═════ TASK MATERIAL ═════
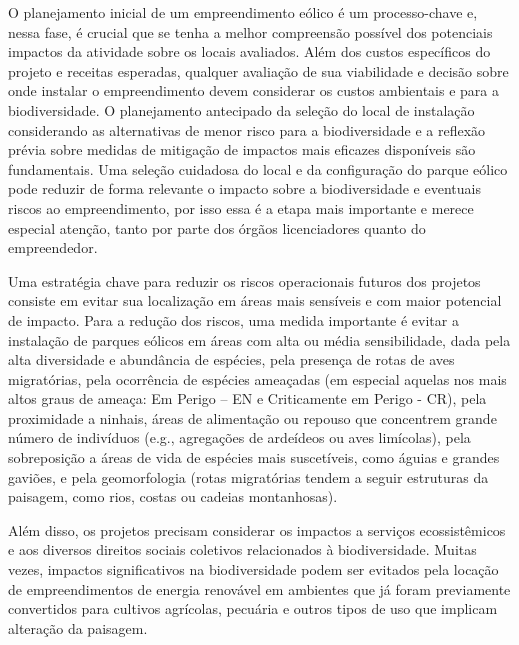 \documentclass[
  oneside]{scrbook}
\begin{document}
O planejamento inicial de um empreendimento eólico é um processo-chave e, nessa fase, é crucial que se tenha a melhor compreensão possível dos potenciais impactos da atividade sobre os locais avaliados. Além dos custos específicos do projeto e receitas esperadas, qualquer avaliação de sua viabilidade e decisão sobre onde instalar o empreendimento devem considerar os custos ambientais e para a biodiversidade. O planejamento antecipado da seleção do local de instalação considerando as alternativas de menor risco para a biodiversidade e a reflexão prévia sobre medidas de mitigação de impactos mais eficazes disponíveis são fundamentais. Uma seleção cuidadosa do local e da configuração do parque eólico pode reduzir de forma relevante o impacto sobre a biodiversidade e eventuais riscos ao empreendimento, por isso essa é a etapa mais importante e merece especial atenção, tanto por parte dos órgãos licenciadores quanto do empreendedor.

Uma estratégia chave para reduzir os riscos operacionais futuros dos projetos consiste em evitar sua localização em áreas mais sensíveis e com maior potencial de impacto. Para a redução dos riscos, uma medida importante é evitar a instalação de parques eólicos em áreas com alta ou média sensibilidade, dada pela alta diversidade e abundância de espécies, pela presença de rotas de aves migratórias, pela ocorrência de espécies ameaçadas (em especial aquelas nos mais altos graus de ameaça: Em Perigo -- EN e Criticamente em Perigo - CR), pela proximidade a ninhais, áreas de alimentação ou repouso que concentrem grande número de indivíduos (e.g., agregações de ardeídeos ou aves limícolas), pela sobreposição a áreas de vida de espécies mais suscetíveis, como águias e grandes gaviões, e pela geomorfologia (rotas migratórias tendem a seguir estruturas da paisagem, como rios, costas ou cadeias montanhosas).

Além disso, os projetos precisam considerar os impactos a serviços ecossistêmicos e aos diversos direitos sociais coletivos relacionados à biodiversidade. Muitas vezes, impactos significativos na biodiversidade podem ser evitados pela locação de empreendimentos de energia renovável em ambientes que já foram previamente convertidos para cultivos agrícolas, pecuária e outros tipos de uso que implicam alteração da paisagem.
\end{document}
═════
> **REQUIRED WORK**
All entries should be restated word for word; no images belong in the copy.

> **WRITTEN RESPONSE**
 \documentclass[
  oneside]{scrbook}
\begin{document}
O planejamento inicial de um empreendimento eólico é um processo-chave e, nessa fase, é crucial que se tenha a melhor compreensão possível dos potenciais impactos da atividade sobre os locais avaliados. Além dos custos específicos do projeto e receitas esperadas, qualquer avaliação de sua viabilidade e decisão sobre onde instalar o empreendimento devem considerar os custos ambientais e para a biodiversidade. O planejamento antecipado da seleção do local de instalação considerando as alternativas de menor risco para a biodiversidade e a reflexão prévia sobre medidas de mitigação de impactos mais eficazes disponíveis são fundamentais. Uma seleção cuidadosa do local e da configuração do parque eólico pode reduzir de forma relevante o impacto sobre a biodiversidade e eventuais riscos ao empreendimento, por isso essa é a etapa mais importante e merece especial atenção, tanto por parte dos órgãos licenciadores quanto do empreendedor.

Uma estratégia chave para reduzir os riscos operacionais futuros dos projetos consiste em evitar sua localização em áreas mais sensíveis e com maior potencial de impacto. Para a redução dos riscos, uma medida importante é evitar a instalação de parques eólicos em áreas com alta ou média sensibilidade, dada pela alta diversidade e abundância de espécies, pela presença de rotas de aves migratórias, pela ocorrência de espécies ameaçadas (em especial aquelas nos mais altos graus de ameaça: Em Perigo -- EN e Criticamente em Perigo - CR), pela proximidade a ninhais, áreas de alimentação ou repouso que concentrem grande número de indivíduos (e.g., agregações de ardeídeos ou aves limícolas), pela sobreposição a áreas de vida de espécies mais suscetíveis, como águias e grandes gaviões, e pela geomorfologia (rotas migratórias tendem a seguir estruturas da paisagem, como rios, costas ou cadeias montanhosas).

Além disso, os projetos precisam considerar os impactos a serviços ecossistêmicos e aos diversos direitos sociais coletivos relacionados à biodiversidade. Muitas vezes, impactos significativos na biodiversidade podem ser evitados pela locação de empreendimentos de energia renovável em ambientes que já foram previamente convertidos para cultivos agrícolas, pecuária e outros tipos de uso que implicam alteração da paisagem.
\end{document}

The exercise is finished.